Darrell motioned for me to follow him. I got out of the truck and slowly, carefully we began walking in the fog down the gravel driveway leading to the shop in his garage and to the house. I trailed after him but no matter how lightly we tried to step, the crunch of the gravel under our shoes made an unbearable amount of noise. It was as if the fog amplified every move. Darrell stepped off the gravel and continued plodding through the grass. No sooner had he set foot in the grass than a ripe organic odor hit our nostrils.
"Dog shit!" he said suddenly. "Dog shit!" Then he grabbed my arm so I wouldn't move forward. He held his breath, listening.

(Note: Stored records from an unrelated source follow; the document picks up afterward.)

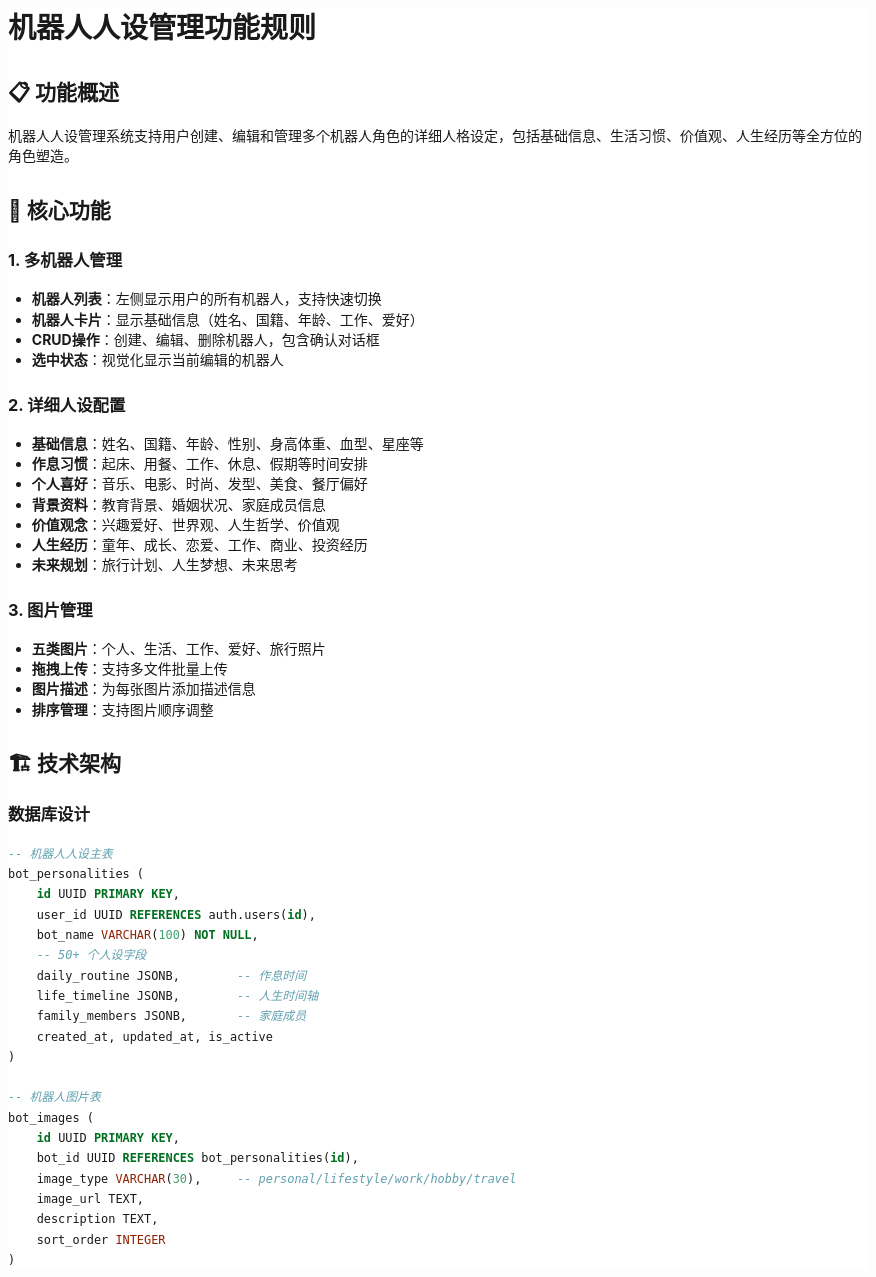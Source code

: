 # 机器人人设管理功能规则

## 📋 功能概述

机器人人设管理系统支持用户创建、编辑和管理多个机器人角色的详细人格设定，包括基础信息、生活习惯、价值观、人生经历等全方位的角色塑造。

## 🎯 核心功能

### 1. 多机器人管理
- **机器人列表**：左侧显示用户的所有机器人，支持快速切换
- **机器人卡片**：显示基础信息（姓名、国籍、年龄、工作、爱好）
- **CRUD操作**：创建、编辑、删除机器人，包含确认对话框
- **选中状态**：视觉化显示当前编辑的机器人

### 2. 详细人设配置
- **基础信息**：姓名、国籍、年龄、性别、身高体重、血型、星座等
- **作息习惯**：起床、用餐、工作、休息、假期等时间安排
- **个人喜好**：音乐、电影、时尚、发型、美食、餐厅偏好
- **背景资料**：教育背景、婚姻状况、家庭成员信息
- **价值观念**：兴趣爱好、世界观、人生哲学、价值观
- **人生经历**：童年、成长、恋爱、工作、商业、投资经历
- **未来规划**：旅行计划、人生梦想、未来思考

### 3. 图片管理
- **五类图片**：个人、生活、工作、爱好、旅行照片
- **拖拽上传**：支持多文件批量上传
- **图片描述**：为每张图片添加描述信息
- **排序管理**：支持图片顺序调整

## 🏗️ 技术架构

### 数据库设计
```sql
-- 机器人人设主表
bot_personalities (
    id UUID PRIMARY KEY,
    user_id UUID REFERENCES auth.users(id),
    bot_name VARCHAR(100) NOT NULL,
    -- 50+ 个人设字段
    daily_routine JSONB,        -- 作息时间
    life_timeline JSONB,        -- 人生时间轴
    family_members JSONB,       -- 家庭成员
    created_at, updated_at, is_active
)

-- 机器人图片表
bot_images (
    id UUID PRIMARY KEY,
    bot_id UUID REFERENCES bot_personalities(id),
    image_type VARCHAR(30),     -- personal/lifestyle/work/hobby/travel
    image_url TEXT,
    description TEXT,
    sort_order INTEGER
)
```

I knew the garage where he had his shop was just ahead off to the right, so if we could make it there we'd be safe. But Darrell stopped abruptly, and I plowed right into him. Again he grabbed me by the arm, holding me there.
"It's Jeff's car," he said.
I felt my insides drop into my shoes. It was the unmistakable shape of a Saab convertible, and it had to belong to Jeff, and that got Darrell groaning. Bracing himself against a tree, he leaned forward and put his head against the bark.
"I'm going to throw up," he whistled through his teeth.
But he didn't. He held it back. He kept gulping for air, and sweat flooded over his forehead. Still he held it in. I massaged his back and his neck, feeling the tremendous tension humming in his muscles. I didn't know what to do. I had never encountered something like this head-on myself. Darrell kept swallowing and he waited. We both stood waiting in the darkness in the tremendous chill of the dense white air. The bark of the tree branded the skin of his forehead and slowly, slowly the nausea passed him by.
"I want to kill that thing," Darrell said at last. He leered at me. "I want to maim something. I want to hurt something real bad. Fuck it, Philip! I've had it!" He began looking around wildly. "I want blood!"
Darrell took out a pocketknife, opening the blade. He waved it in the air, then stumbled toward the Saab, which sat in front of the house like a downed silent bird. The car windows were open and there were no tiny glowing red lights, so we could tell the alarm wasn't on. People didn't really need to worry about alarms in Half Moon Bay. Nobody did anything to cars there.
He lunged at the soft black convertible top and stuck in his knife. Ripping it downward, he lunged again, sticking it in and ripping it down towards him. I could hear the knife going through the expensive material. Then he cut an enormous "X" in the very top, and actually started to giggle. He lunged again and again and again, until he lay against the car exhausted, breathing heavily, steaming like a horse in the damp white air.
Then moving forward to the hood of the car, he scratched a large "X" over and over in the dark red paint. But suddenly he stopped and looked at me.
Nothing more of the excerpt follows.